I’ve always been an effective goal-setter. I always need a project to work on, some way to measure success. Something I can point at and say “This is what I’m doing right now. And, when I do it, I’ll have made progress in my life.” These goals have, traditionally, been academic in nature; sometimes literally academic — this is how I have way more degrees than any reasonable person could ever expect to utilize — and sometimes more figuratively, like landing a job or growing a website or making a certain amount of money. I reached a point recently where I didn’t have any goals. It was terrifying. I have no capacity to just be comfortably. To simply exist. I don’t do it well. I get antsy and frustrated. I’m a forward progress person. I understand, intellectually, that this is not ideal, that those among us who are the happiest and most peaceful are those who are content with mere existence. But something in me fights it at its core, sneers at those who seem to be content with their status quo, who are not constantly reaching, clawing, fighting for more.

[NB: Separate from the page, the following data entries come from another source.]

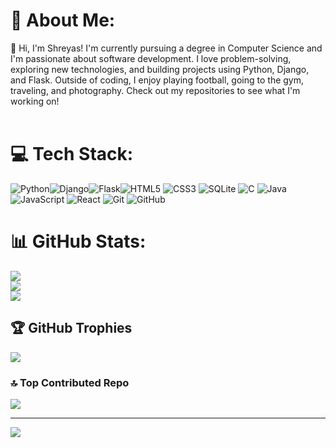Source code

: # 💫 About Me:
 👋 Hi, I'm Shreyas! I'm currently pursuing a degree in Computer Science and I'm passionate about software development. I love problem-solving, exploring new technologies, and building projects using Python, Django, and Flask. Outside of coding, I enjoy playing football, going to the gym, traveling, and photography. Check out my repositories to see what I'm working on!<br><br>


# 💻 Tech Stack:
 ![Python](https://img.shields.io/badge/python-3670A0?style=for-the-badge&logo=python&logoColor=ffdd54)![Django](https://img.shields.io/badge/django-%23092E20.svg?style=for-the-badge&logo=django&logoColor=white)![Flask](https://img.shields.io/badge/flask-%23000.svg?style=for-the-badge&logo=flask&logoColor=white)![HTML5](https://img.shields.io/badge/html5-%23E34F26.svg?style=for-the-badge&logo=html5&logoColor=white) ![CSS3](https://img.shields.io/badge/css3-%231572B6.svg?style=for-the-badge&logo=css3&logoColor=white) ![SQLite](https://img.shields.io/badge/sqlite-%2307405e.svg?style=for-the-badge&logo=sqlite&logoColor=white) ![C](https://img.shields.io/badge/c-%2300599C.svg?style=for-the-badge&logo=c&logoColor=white) ![Java](https://img.shields.io/badge/java-%23ED8B00.svg?style=for-the-badge&logo=openjdk&logoColor=white) ![JavaScript](https://img.shields.io/badge/javascript-%23323330.svg?style=for-the-badge&logo=javascript&logoColor=%23F7DF1E)  ![React](https://img.shields.io/badge/react-%2320232a.svg?style=for-the-badge&logo=react&logoColor=%2361DAFB) ![Git](https://img.shields.io/badge/git-%23F05033.svg?style=for-the-badge&logo=git&logoColor=white) ![GitHub](https://img.shields.io/badge/github-%23121011.svg?style=for-the-badge&logo=github&logoColor=white)

# 📊 GitHub Stats:
![](https://github-readme-stats.vercel.app/api?username=shreyasmunge&theme=aura&hide_border=false&include_all_commits=true&count_private=false)<br/>
![](https://github-readme-streak-stats.herokuapp.com/?user=shreyasmunge&theme=aura&hide_border=false)<br/>
![](https://github-readme-stats.vercel.app/api/top-langs/?username=shreyasmunge&theme=aura&hide_border=false&include_all_commits=true&count_private=false&layout=compact)

## 🏆 GitHub Trophies
![](https://github-profile-trophy.vercel.app/?username=shreyasmunge&theme=dark&no-frame=false&no-bg=true&margin-w=4)

### 🔝 Top Contributed Repo
![](https://github-contributor-stats.vercel.app/api?username=shreyasmunge&limit=5&theme=dark&combine_all_yearly_contributions=true)

---
[![](https://visitcount.itsvg.in/api?id=shreyasmunge&icon=5&color=0)](https://visitcount.itsvg.in)

<!-- Proudly created with GPRM ( https://gprm.itsvg.in ) -->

I remember an old episode of Behind the Music. It was about Britney Spears. They were interviewing someone who knew her in her elementary-school years. He talked about how Britney returned to school after Mickey Mouse Club got canned and was so confused as to how everyone else seemed totally content to just sing in the school choir in Louisiana. “That might work for you,” he quoted her as saying, “But it will not work for me.” That line stuck with me. At 26, I still relate strongly to a 12-year-old Britney Spears.

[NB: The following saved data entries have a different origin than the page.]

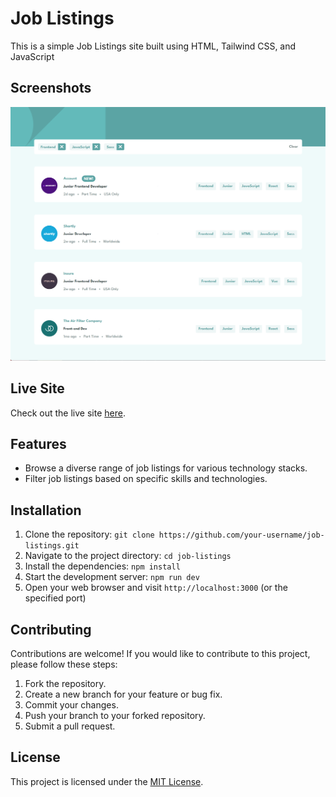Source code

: # Job Listings

This is a simple Job Listings site built using HTML, Tailwind CSS, and JavaScript

## Screenshots

![](screenshots/ss-desktop.png)

## Live Site

Check out the live site [here](https://job-l1stings.netlify.app/).

## Features

- Browse a diverse range of job listings for various technology stacks.
- Filter job listings based on specific skills and technologies.

## Installation

1. Clone the repository: `git clone https://github.com/your-username/job-listings.git`
2. Navigate to the project directory: `cd job-listings`
3. Install the dependencies: `npm install`
4. Start the development server: `npm run dev`
5. Open your web browser and visit `http://localhost:3000` (or the specified port)

## Contributing

Contributions are welcome! If you would like to contribute to this project, please follow these steps:

1. Fork the repository.
2. Create a new branch for your feature or bug fix.
3. Commit your changes.
4. Push your branch to your forked repository.
5. Submit a pull request.

## License

This project is licensed under the [MIT License](LICENSE).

So I set a goal for myself: I decided to train for a half-marathon at the end of January. And as I work toward this goal, I realize that it’s almost more terrifying than not having a goal at all. I’ve always been an athletic person, but I’ve never really set athletic goals for myself. Sports are about teams and getting outside and getting exercise and having fun. I’ve never really had anything emotionally riding on my ability to achieve something physical. And I’ve never been someone to doubt my ability to achieve goals before now. But — seriously? Running 13.1 miles? Are you fucking kidding me? And, yet, people with far fewer physical blessings than I do it all time. Is that what makes this so terrifying? That it is, in my mind, a pedestrian goal? (Heh, no pun intended.) I’m not sure. But I do know I’m scared to death about this, and I have no idea how I’m actually going to do it, but I suppose that’ll make it even more awesome when I succeed, right? Right?